8.   On March 23, 1995, the Company's Board of Directors declared
     a quarterly cash dividend on the Company's Common Stock at the
     rate of $0.1125 per share, to be paid on June 2, 1995 to
     stockholders of record at the close of business on May 8,
     1995. The liability for the declared dividend of approximately
     $8.4 million is included in accrued expenses as of April 1,
     1995.

9.   During the quarters ended April 1, 1995 and April 2, 1994, the
     Company made income tax payments of $2,153,000 and $6,061,000,
     respectively.  During the quarters ended April 1, 1995 and
     April 2, 1994, the Company made interest payments of $33,000
     and $68,000, respectively.  

10.  The Company enters into foreign exchange contracts to hedge
     transactions denominated in foreign currencies for periods of
     up to 18 months and to hedge expected payment of intercompany
     transactions with its non-U.S. subsidiaries.  Gains and losses
     on contracts which hedge specific foreign currency denominated
     commitments are recognized in the period in which the
     transaction is completed.  As of April 1, 1995, the Company
     had contracts maturing in 1995 and 1996 to purchase at
     contracted forward rates 595,835,000 Spanish pesetas and
     35,096,800 Japanese yen and to sell 33,500,000 Canadian
     dollars and 10,400,000 British sterling.  The aggregate U.S.
     dollar value of all foreign exchange contracts is
     approximately $43,400,000.  Unrealized gains and losses for
     outstanding foreign exchange contracts were not material at
     April 1, 1995.
<PAGE>
                                                            (10)  
           
                                             
             LIZ CLAIBORNE, INC. AND SUBSIDIARIES
                               
       ITEM 2.  MANAGEMENT'S DISCUSSION AND ANALYSIS OF
         FINANCIAL CONDITION AND RESULTS OF OPERATIONS



RESULTS OF OPERATIONS

Net sales for the 1995 first quarter (13 weeks) decreased $14
million, or 2.6%, from the 1994 first quarter (14 weeks).  This
result included a 9.9% decrease in domestic net sales of Misses and
Petite COLLECTION, LIZSPORT and LIZWEAR (collectively,
"Sportswear"), to $234 million, reflecting lower average unit
prices and slightly lower unit volume resulting from weakness in
demand.  Sales of the Moderate Division (consisting of RUSS, THE
VILLAGER, and CRAZY HORSE brands) decreased 21%, to $22 million,
due primarily to a planned decrease in unit volume and to a lesser
extent a decline in average unit prices in each case resulting from
weakness in demand.
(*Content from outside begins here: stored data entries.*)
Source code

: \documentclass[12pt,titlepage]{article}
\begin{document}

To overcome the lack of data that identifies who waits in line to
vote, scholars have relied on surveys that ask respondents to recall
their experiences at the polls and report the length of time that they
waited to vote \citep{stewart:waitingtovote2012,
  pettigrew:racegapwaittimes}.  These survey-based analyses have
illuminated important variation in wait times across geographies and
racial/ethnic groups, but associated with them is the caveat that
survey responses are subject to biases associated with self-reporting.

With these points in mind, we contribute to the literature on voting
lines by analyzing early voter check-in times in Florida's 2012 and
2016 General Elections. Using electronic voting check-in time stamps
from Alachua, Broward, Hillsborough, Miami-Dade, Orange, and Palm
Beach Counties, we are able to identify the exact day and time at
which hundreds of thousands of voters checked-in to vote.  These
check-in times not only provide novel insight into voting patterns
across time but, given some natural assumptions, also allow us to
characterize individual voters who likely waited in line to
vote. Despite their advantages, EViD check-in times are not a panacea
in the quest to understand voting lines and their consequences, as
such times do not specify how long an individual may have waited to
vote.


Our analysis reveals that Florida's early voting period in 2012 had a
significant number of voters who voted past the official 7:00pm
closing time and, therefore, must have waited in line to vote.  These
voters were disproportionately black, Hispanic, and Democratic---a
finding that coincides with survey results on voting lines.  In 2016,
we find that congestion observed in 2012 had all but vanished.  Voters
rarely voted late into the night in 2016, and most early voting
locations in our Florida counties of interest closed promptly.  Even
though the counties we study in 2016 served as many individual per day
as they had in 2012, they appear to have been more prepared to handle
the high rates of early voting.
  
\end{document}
Accessories sales declined 11%, to $44 million,
due to lower average unit prices as a result of changes in product
mix.  Sales of the ELISABETH Division declined 13%, to $33 million,
due in equal parts to lower unit volume and lower average unit
prices as a result of changes in product mix.  These declines were
offset in part by sales increases in DANA BUCHMAN (19%, to $31
million) and dresses and suits (12%, to $35 million), in each case
primarily due to higher unit volume.  In addition, sales of the
Company's LIZ CLAIBORNE, ELISABETH, DANA BUCHMAN and First Issue
stores, and international retail operations (collectively, the
"Retail Operations") increased 41%, to $42 million, due to the
opening of new domestic retail stores (117 at 1995 first quarter
end as compared with 78 at 1994 first quarter end) and European
retail leased departments.  In late 1994, the Company announced
plans to phase out of the First Issue retail store business and to
close or convert its 77 First Issue locations to other Company-
operated retail formats.  To date, ten of such locations have been
converted to an ELISABETH format and four to a LIZ CLAIBORNE
format; this phase out is presently expected to be completed by
June 1996.  First Issue accounted for $17 million of 1995 first
quarter sales, as compared with $14 million of 1994 first quarter
sales.  See Note 3 of the Notes to Consolidated Financial
Statements.  

Notwithstanding the sales decline, gross profit dollars increased
2.4% on a quarter-to-quarter basis, as the overall gross profit
percentage improved from 34.7% to 36.4%.  This gain in profit
margin from depressed prior period levels reflected lower markdowns
of Sportswear, due primarily to lower excess inventory positions,
and the higher proportion of net sales represented by, and improved
margins within, DANA BUCHMAN (which is generally a higher margin
business).  Margins also improved within the ELISABETH Division due
to reduced markdowns on lower excess inventory positions.  While
margins within the outlet operations and Moderate Division showed
some improvement, they remained at depressed levels.  Overall
margin improvement was offset by significant margin erosion at
First Issue, as inventory is liquidated during the phase-out
period.<PAGE>
                                                            (11)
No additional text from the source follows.